→ INPUT DATA:
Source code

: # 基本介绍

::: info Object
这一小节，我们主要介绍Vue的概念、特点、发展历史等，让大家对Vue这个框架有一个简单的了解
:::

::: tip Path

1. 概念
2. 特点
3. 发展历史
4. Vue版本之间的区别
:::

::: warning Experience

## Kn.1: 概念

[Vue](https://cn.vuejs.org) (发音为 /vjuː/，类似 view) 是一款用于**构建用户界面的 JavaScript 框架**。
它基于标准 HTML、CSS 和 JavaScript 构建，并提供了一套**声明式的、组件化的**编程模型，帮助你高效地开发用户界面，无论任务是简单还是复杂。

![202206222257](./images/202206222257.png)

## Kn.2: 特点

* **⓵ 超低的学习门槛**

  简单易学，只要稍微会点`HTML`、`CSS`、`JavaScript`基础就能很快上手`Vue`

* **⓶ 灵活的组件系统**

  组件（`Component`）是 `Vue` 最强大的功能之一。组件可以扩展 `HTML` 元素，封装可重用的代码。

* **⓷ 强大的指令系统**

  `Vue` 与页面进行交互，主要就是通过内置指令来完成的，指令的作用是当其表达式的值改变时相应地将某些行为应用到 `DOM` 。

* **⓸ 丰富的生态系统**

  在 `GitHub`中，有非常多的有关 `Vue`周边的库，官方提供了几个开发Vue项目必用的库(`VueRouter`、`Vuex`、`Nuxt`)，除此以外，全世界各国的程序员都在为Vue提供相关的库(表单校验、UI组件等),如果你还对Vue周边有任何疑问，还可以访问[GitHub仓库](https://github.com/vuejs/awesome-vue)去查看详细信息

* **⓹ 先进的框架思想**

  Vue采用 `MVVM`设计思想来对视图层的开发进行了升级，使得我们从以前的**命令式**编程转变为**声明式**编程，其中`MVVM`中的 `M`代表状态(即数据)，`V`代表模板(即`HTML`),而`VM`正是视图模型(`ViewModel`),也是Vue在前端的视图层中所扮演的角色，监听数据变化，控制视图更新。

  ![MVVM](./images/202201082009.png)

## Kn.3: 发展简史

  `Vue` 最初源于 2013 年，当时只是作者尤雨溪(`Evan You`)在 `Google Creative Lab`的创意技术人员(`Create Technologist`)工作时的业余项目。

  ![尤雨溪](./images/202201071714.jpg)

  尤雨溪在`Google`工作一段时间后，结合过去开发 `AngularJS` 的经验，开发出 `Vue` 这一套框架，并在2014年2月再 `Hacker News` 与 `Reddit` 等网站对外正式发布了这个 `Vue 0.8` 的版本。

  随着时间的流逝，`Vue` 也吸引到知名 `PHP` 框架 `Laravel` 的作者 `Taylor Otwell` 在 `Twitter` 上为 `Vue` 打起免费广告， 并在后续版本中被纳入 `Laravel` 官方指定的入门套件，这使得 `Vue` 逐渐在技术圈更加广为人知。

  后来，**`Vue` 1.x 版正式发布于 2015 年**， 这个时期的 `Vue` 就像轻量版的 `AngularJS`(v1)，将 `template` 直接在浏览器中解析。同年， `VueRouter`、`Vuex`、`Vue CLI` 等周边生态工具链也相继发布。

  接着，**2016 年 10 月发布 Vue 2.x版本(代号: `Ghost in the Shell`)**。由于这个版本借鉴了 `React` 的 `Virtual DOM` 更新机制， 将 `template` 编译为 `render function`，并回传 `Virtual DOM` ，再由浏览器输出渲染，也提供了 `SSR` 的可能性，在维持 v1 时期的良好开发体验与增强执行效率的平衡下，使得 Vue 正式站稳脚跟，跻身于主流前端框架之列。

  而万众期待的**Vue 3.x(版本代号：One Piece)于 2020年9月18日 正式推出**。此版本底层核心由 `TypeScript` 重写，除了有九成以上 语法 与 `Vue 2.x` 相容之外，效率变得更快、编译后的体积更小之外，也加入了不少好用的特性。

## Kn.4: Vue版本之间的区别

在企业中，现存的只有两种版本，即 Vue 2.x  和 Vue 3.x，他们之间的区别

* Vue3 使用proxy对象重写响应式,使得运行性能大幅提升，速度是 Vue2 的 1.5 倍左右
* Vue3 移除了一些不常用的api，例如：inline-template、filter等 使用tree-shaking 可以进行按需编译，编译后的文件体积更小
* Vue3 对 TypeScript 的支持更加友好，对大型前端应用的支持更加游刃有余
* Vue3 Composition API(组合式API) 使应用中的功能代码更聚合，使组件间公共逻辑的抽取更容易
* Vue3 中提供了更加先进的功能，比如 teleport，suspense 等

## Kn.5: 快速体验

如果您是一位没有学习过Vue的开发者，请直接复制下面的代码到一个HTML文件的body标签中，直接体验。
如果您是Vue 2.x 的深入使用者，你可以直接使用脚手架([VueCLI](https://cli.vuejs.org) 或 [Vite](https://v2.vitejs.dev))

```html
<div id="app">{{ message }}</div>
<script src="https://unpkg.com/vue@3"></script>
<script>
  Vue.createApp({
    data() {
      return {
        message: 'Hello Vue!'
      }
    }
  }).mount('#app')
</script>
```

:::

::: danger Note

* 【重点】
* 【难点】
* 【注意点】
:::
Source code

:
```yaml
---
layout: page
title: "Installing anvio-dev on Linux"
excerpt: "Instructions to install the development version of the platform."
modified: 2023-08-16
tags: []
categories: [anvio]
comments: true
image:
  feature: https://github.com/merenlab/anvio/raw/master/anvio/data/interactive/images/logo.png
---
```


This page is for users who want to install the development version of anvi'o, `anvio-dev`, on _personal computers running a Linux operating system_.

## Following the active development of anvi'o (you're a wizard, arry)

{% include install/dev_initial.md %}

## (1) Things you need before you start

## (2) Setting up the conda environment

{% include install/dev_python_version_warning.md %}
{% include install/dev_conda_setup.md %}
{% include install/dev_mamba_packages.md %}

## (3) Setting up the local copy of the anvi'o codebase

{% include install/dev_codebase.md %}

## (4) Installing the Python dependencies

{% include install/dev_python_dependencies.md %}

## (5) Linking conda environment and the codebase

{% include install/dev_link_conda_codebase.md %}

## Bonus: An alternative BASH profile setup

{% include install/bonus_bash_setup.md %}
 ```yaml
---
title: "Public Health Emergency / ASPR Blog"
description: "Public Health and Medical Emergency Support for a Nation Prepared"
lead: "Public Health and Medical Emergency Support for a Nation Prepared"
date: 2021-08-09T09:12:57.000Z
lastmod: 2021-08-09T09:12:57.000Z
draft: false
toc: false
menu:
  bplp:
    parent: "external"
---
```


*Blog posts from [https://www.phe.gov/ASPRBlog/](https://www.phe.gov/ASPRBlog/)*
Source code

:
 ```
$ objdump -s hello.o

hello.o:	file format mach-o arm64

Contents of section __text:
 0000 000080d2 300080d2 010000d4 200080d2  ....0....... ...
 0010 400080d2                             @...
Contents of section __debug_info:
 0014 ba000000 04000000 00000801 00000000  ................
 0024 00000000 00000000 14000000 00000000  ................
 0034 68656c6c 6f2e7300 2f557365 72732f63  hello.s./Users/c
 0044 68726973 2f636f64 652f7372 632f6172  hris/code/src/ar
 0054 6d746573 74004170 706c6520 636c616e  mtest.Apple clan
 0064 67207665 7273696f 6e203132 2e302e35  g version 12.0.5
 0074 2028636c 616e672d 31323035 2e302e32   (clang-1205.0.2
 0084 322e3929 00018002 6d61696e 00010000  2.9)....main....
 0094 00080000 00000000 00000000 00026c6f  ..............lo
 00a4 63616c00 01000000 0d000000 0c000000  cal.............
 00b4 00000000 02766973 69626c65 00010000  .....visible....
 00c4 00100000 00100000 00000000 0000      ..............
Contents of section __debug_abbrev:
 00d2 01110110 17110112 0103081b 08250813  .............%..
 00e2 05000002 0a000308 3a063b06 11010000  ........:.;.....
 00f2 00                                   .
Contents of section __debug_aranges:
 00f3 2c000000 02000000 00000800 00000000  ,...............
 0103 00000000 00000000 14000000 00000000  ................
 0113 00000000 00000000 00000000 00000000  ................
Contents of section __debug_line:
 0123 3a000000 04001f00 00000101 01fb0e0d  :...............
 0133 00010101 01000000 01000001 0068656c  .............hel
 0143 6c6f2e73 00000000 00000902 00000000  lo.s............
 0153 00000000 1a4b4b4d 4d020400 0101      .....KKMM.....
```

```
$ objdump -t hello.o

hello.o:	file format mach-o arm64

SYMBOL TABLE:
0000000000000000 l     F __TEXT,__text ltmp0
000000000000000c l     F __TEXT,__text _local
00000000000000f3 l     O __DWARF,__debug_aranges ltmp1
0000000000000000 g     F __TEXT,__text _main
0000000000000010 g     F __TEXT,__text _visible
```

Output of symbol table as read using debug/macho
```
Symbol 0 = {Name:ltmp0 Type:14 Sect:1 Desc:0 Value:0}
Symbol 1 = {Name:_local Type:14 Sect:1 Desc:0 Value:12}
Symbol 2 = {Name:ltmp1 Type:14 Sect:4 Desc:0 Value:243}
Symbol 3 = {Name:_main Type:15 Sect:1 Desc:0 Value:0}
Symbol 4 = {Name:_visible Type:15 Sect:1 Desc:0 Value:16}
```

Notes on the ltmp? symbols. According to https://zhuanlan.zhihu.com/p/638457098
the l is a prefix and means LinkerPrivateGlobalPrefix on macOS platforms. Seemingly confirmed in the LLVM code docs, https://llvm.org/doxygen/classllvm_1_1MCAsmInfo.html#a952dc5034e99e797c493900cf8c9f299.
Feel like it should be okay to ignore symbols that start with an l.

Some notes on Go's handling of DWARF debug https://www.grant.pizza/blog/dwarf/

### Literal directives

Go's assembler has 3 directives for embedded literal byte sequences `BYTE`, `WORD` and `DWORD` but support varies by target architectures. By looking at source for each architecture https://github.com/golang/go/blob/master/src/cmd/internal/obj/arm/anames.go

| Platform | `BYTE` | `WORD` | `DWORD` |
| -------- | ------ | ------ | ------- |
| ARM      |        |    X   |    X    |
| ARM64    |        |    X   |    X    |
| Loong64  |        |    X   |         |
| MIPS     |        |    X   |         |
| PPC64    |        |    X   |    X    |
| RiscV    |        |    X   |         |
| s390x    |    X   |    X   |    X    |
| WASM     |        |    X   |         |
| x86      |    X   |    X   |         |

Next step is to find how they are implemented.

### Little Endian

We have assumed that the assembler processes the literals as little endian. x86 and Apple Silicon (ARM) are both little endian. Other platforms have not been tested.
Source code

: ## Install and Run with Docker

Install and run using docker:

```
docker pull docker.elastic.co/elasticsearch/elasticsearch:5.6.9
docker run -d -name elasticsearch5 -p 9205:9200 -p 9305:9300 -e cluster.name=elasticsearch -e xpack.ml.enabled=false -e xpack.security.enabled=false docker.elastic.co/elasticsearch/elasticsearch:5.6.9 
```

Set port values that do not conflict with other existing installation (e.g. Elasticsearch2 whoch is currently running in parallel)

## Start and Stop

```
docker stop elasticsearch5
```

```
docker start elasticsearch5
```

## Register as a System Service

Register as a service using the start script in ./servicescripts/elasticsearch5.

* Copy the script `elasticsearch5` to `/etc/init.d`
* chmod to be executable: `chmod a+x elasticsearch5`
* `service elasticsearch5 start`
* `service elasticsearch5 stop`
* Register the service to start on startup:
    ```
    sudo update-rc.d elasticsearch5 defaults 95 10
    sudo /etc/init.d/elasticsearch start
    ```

→ ABOUT THIS EXERCISE:
An exact copy of the lines from the one with "Copy the script" through the final line of the entries is the whole answer.

→ TASK OUTPUT:
* Copy the script `elasticsearch5` to `/etc/init.d`
* chmod to be executable: `chmod a+x elasticsearch5`
* `service elasticsearch5 start`
* `service elasticsearch5 stop`
* Register the service to start on startup:
    ```
    sudo update-rc.d elasticsearch5 defaults 95 10
    sudo /etc/init.d/elasticsearch start
    ```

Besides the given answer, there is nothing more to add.